--- INPUT DATA Enclosed Below ---

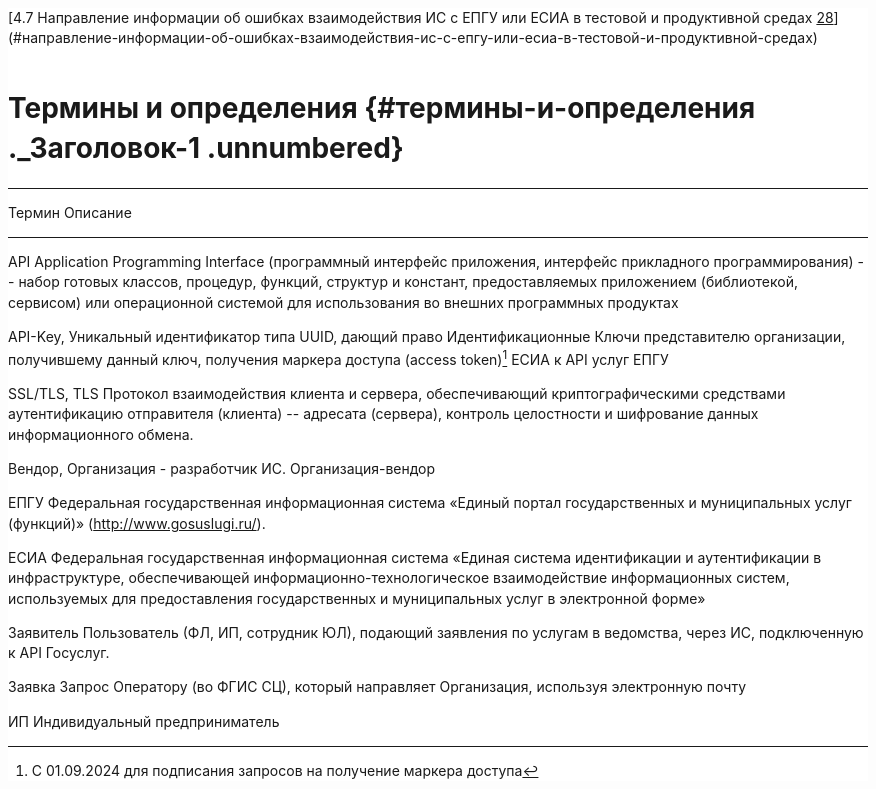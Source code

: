 [4.7 Направление информации об ошибках взаимодействия ИС с ЕПГУ или ЕСИА
в тестовой и продуктивной средах
[28](#направление-информации-об-ошибках-взаимодействия-ис-с-епгу-или-есиа-в-тестовой-и-продуктивной-средах)](#направление-информации-об-ошибках-взаимодействия-ис-с-епгу-или-есиа-в-тестовой-и-продуктивной-средах)

# Термины и определения {#термины-и-определения ._Заголовок-1 .unnumbered}

  ----------------------------------------------------------------------------------
  Термин                    Описание
  ------------------------- --------------------------------------------------------
  API                       Application Programming Interface (программный интерфейс
                            приложения, интерфейс прикладного программирования) --
                            набор готовых классов, процедур, функций, структур и
                            констант, предоставляемых приложением (библиотекой,
                            сервисом) или операционной системой для использования во
                            внешних программных продуктах

  API-Key,                  Уникальный идентификатор типа UUID, дающий право
  Идентификационные Ключи   представителю организации, получившему данный ключ,
                            получения маркера доступа (access token)[^1] ЕСИА к API
                            услуг ЕПГУ

  SSL/TLS, TLS              Протокол взаимодействия клиента и сервера,
                            обеспечивающий криптографическими средствами
                            аутентификацию отправителя (клиента) -- адресата
                            (сервера), контроль целостности и шифрование данных
                            информационного обмена.

  Вендор,                   Организация - разработчик ИС.
  Организация-вендор        

  ЕПГУ                      Федеральная государственная информационная система
                            «Единый портал государственных и муниципальных услуг
                            (функций)» (http://www.gosuslugi.ru/).

  ЕСИА                      Федеральная государственная информационная система
                            «Единая система идентификации и аутентификации в
                            инфраструктуре, обеспечивающей
                            информационно-технологическое взаимодействие
                            информационных систем, используемых для предоставления
                            государственных и муниципальных услуг в электронной
                            форме»

  Заявитель                 Пользователь (ФЛ, ИП, сотрудник ЮЛ), подающий заявления
                            по услугам в ведомства, через ИС, подключенную к API
                            Госуслуг.

  Заявка                    Запрос Оператору (во ФГИС СЦ), который направляет
                            Организация, используя электронную почту

  ИП                        Индивидуальный предприниматель


[^1]: С 01.09.2024 для подписания запросов на получение маркера доступа
[^2]: П.п. 3.1,3.2 рассматриваются в случаях, предусмотренных
[^3]: Только для типов Заявителей ЮЛ и/или ИП (без типов Заявителей ФЛ).
[^4]: В соответствии с разделом документом «Руководство пользователя для
[^5]: Наименование полномочия предоставляется Оператором при регистрации
[^6]: Наименование полномочий указываются в Спецификации услуги.
[^7]: Только для типов Заявителей ЮЛ и/или ИП (без типов Заявителей ФЛ).
[^8]: В соответствии документом «Руководство пользователя для
[^9]: Только для типов Заявителей ЮЛ и/или ИП (без типов Заявителей ФЛ).
[^10]: Форма приведена в приложении 4.3. «Форма заявки настройки
[^11]: В соответствии с документом «Руководство пользователя для
[^12]: Только для типов Заявителей ЮЛ и/или ИП (без типов Заявителей
[^13]: Только для типов Заявителей ЮЛ и/или ИП (без типов Заявителей
[^14]: В соответствии с разделом документом «Руководство пользователя
[^15]: Наименование полномочия предоставляется Оператором при
[^16]: Наименование полномочий указываются в Спецификации услуги.
[^17]: Только для типов Заявителей ЮЛ и/или ИП (без типов Заявителей
[^18]: В соответствии документом «Руководство пользователя для
[^19]: Только для типов Заявителей ЮЛ и/или ИП (без типов Заявителей
[^20]: Данное требование может быть уточнено в спецификациях для
[^21]: При подаче заявки в таблице «Физическое лицо» столбец
[^22]: При подаче заявки в таблице «Сотрудник индивидуального
[^23]: При подаче заявки в таблице «Сотрудник юридического лица» столбец
[^24]: При подаче заявки в таблице «Обезличенный Сертификат ЮЛ для
[^25]: Мнемоника ИС должна содержать только латинские символы (в строгом
[^26]: Если ИС предоставляет услуги портала ЕПГУ иным юридическим лицам
[^27]: Указывается в соответствии со спецификацией услуги.
[^28]: В рамках одной заявки может быть указано несколько услуг.
[^29]: Мнемоника ИС должна содержать только латинские символы (в строгом
[^30]: Если ИС предоставляет услуги портала ЕПГУ иным юридическим лицам
[^31]: Указывается в соответствии со спецификацией услуги.
[^32]: Суммарно по всем сервисам и пользователям.
[^33]: Данное ограничение касается именно входящих HTTP-запросов.
[^34]: Решение по увеличению ограничений количества заявлений по услуге
[^35]: Указываются значения только тех ограничений, которые предлагается
[^36]: Требования к перечню данных, которые необходимо указать в
[^37]: При возникновении ошибок, связанных с созданием организации или
[^38]: При возникновении ошибок, связанных с получением маркера доступа.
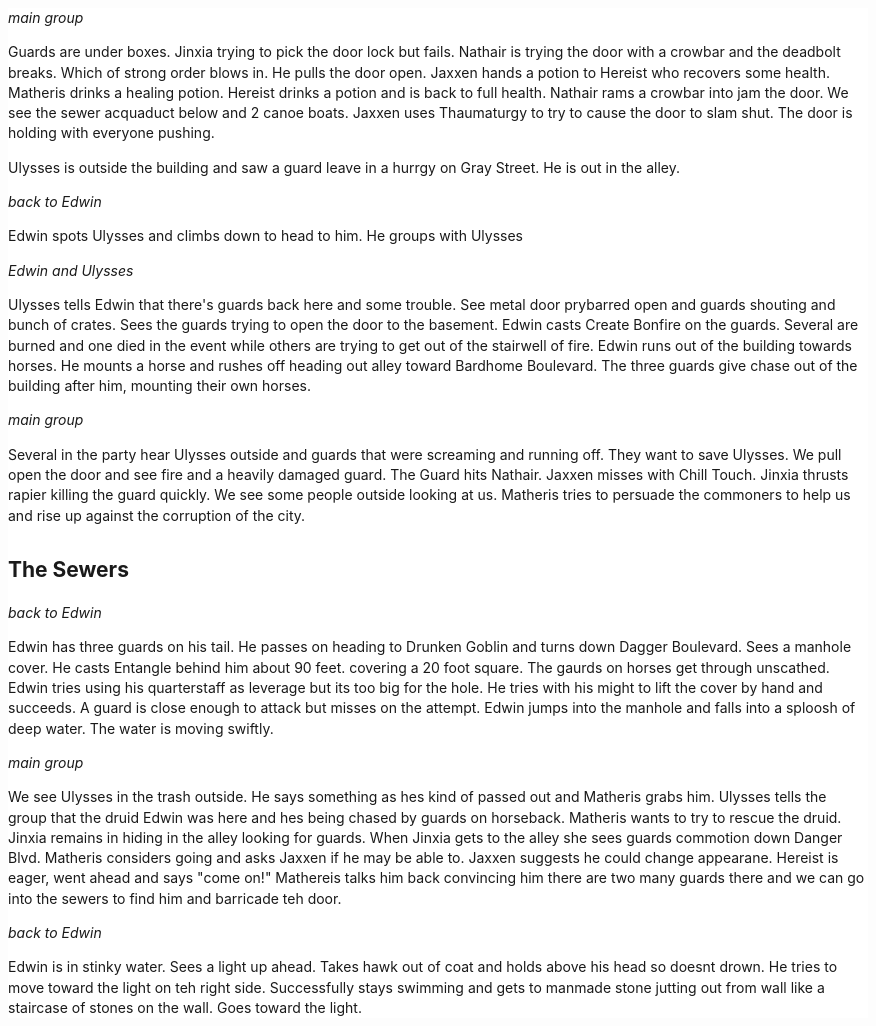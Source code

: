 _main group_

Guards are under boxes. Jinxia trying to pick the door lock but fails. Nathair is trying the door with a crowbar and the deadbolt breaks. Which of strong order blows in. He pulls the door open. Jaxxen hands a potion to Hereist who recovers some health.  Matheris drinks a healing potion. Hereist drinks a potion and is back to full health. Nathair rams a crowbar into jam the door. We see the sewer acquaduct below and 2 canoe boats. Jaxxen uses Thaumaturgy to try to cause the door to slam shut. The door is holding with everyone pushing. 

Ulysses is outside the building and saw a guard leave in a hurrgy on Gray Street. He is out in the alley.

_back to Edwin_

Edwin spots Ulysses and climbs down to head to him.  He groups with Ulysses

_Edwin and Ulysses_

Ulysses tells Edwin that there's guards back here and some trouble. See metal door prybarred open and guards shouting and bunch of crates.  Sees the guards trying to open the door to the basement. Edwin casts Create Bonfire on the guards. Several are burned and one died in the event while others are trying to get out of the stairwell of fire.  Edwin runs out of the building towards horses. He mounts a horse and rushes off heading out alley toward Bardhome Boulevard. The three guards give chase out of the building after him, mounting their own horses.

_main group_

Several in the party hear Ulysses outside and guards that were screaming and running off.  They want to save Ulysses.  We pull open the door and see fire and a heavily damaged guard. The Guard hits Nathair. Jaxxen misses with Chill Touch. Jinxia thrusts rapier killing the guard quickly. We see some people outside looking at us. Matheris tries to persuade the commoners to help us and rise up against the corruption of the city.

## The Sewers

_back to Edwin_

Edwin has three guards on his tail. He passes on heading to Drunken Goblin and turns down Dagger Boulevard. Sees a manhole cover. He casts Entangle behind him about 90 feet. covering a 20 foot square. The gaurds on horses get through unscathed.  Edwin tries using his quarterstaff as leverage but its too big for the hole. He tries with his might to lift the cover by hand and succeeds. A guard is close enough to attack but misses on the attempt.  Edwin jumps into the manhole and falls into a sploosh of deep water. The water is moving swiftly.

_main group_

We see Ulysses in the trash outside. He says something as hes kind of passed out and Matheris grabs him. Ulysses tells the group that the druid Edwin was here and hes being chased by guards on horseback.  Matheris wants to try to rescue the druid. Jinxia remains in hiding in the alley looking for guards. When Jinxia gets to the alley she sees guards commotion down Danger Blvd.  Matheris considers going and asks Jaxxen if he may be able to. Jaxxen suggests he could change appearane. Hereist is eager, went ahead and says "come on!" Mathereis talks him back convincing him there are two many guards there and we can go into the sewers to find him and barricade teh door.

_back to Edwin_

Edwin is in stinky water. Sees a light up ahead. Takes hawk out of coat and holds above his head so doesnt drown. He tries to move toward the light on teh right side. Successfully stays swimming and gets to manmade stone jutting out from wall like a staircase of stones on the wall. Goes toward the light.
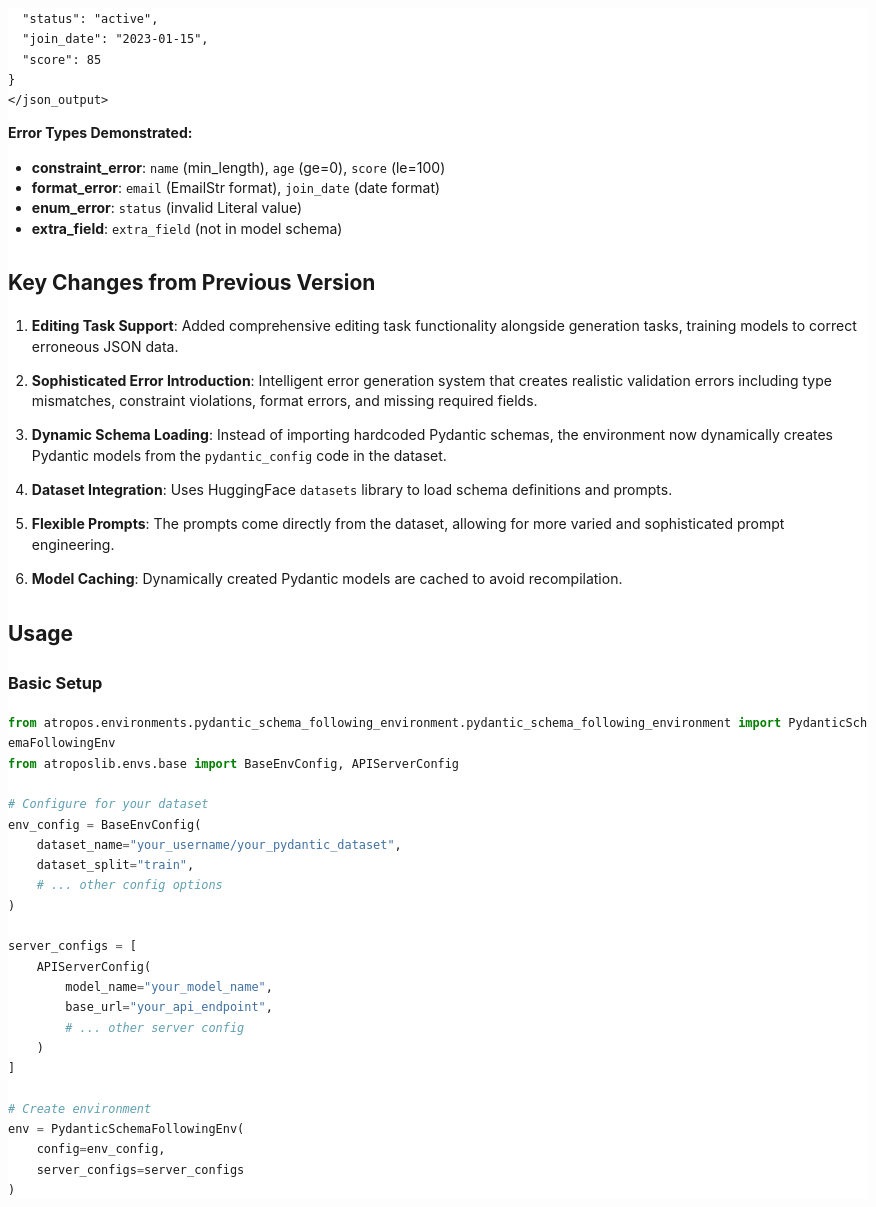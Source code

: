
 ```
  "status": "active",
  "join_date": "2023-01-15",
  "score": 85
}
</json_output>
```

**Error Types Demonstrated:**
- **constraint_error**: `name` (min_length), `age` (ge=0), `score` (le=100)
- **format_error**: `email` (EmailStr format), `join_date` (date format)
- **enum_error**: `status` (invalid Literal value)
- **extra_field**: `extra_field` (not in model schema)

## Key Changes from Previous Version

1. **Editing Task Support**: Added comprehensive editing task functionality alongside generation tasks, training models to correct erroneous JSON data.

2. **Sophisticated Error Introduction**: Intelligent error generation system that creates realistic validation errors including type mismatches, constraint violations, format errors, and missing required fields.

3. **Dynamic Schema Loading**: Instead of importing hardcoded Pydantic schemas, the environment now dynamically creates Pydantic models from the `pydantic_config` code in the dataset.

4. **Dataset Integration**: Uses HuggingFace `datasets` library to load schema definitions and prompts.

5. **Flexible Prompts**: The prompts come directly from the dataset, allowing for more varied and sophisticated prompt engineering.

6. **Model Caching**: Dynamically created Pydantic models are cached to avoid recompilation.

## Usage

### Basic Setup

```python
from atropos.environments.pydantic_schema_following_environment.pydantic_schema_following_environment import PydanticSchemaFollowingEnv
from atroposlib.envs.base import BaseEnvConfig, APIServerConfig

# Configure for your dataset
env_config = BaseEnvConfig(
    dataset_name="your_username/your_pydantic_dataset",
    dataset_split="train",
    # ... other config options
)

server_configs = [
    APIServerConfig(
        model_name="your_model_name",
        base_url="your_api_endpoint",
        # ... other server config
    )
]

# Create environment
env = PydanticSchemaFollowingEnv(
    config=env_config,
    server_configs=server_configs
)
```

--- End of Enclosed INPUT DATA ---

- [GOAL OF THE EXERCISE]:
Where a line above holds the string "доступа", copy that line.

- [EXERCISE ANSWER]:
                            получения маркера доступа (access token)[^1] ЕСИА к API
[^1]: С 01.09.2024 для подписания запросов на получение маркера доступа
[^38]: При возникновении ошибок, связанных с получением маркера доступа.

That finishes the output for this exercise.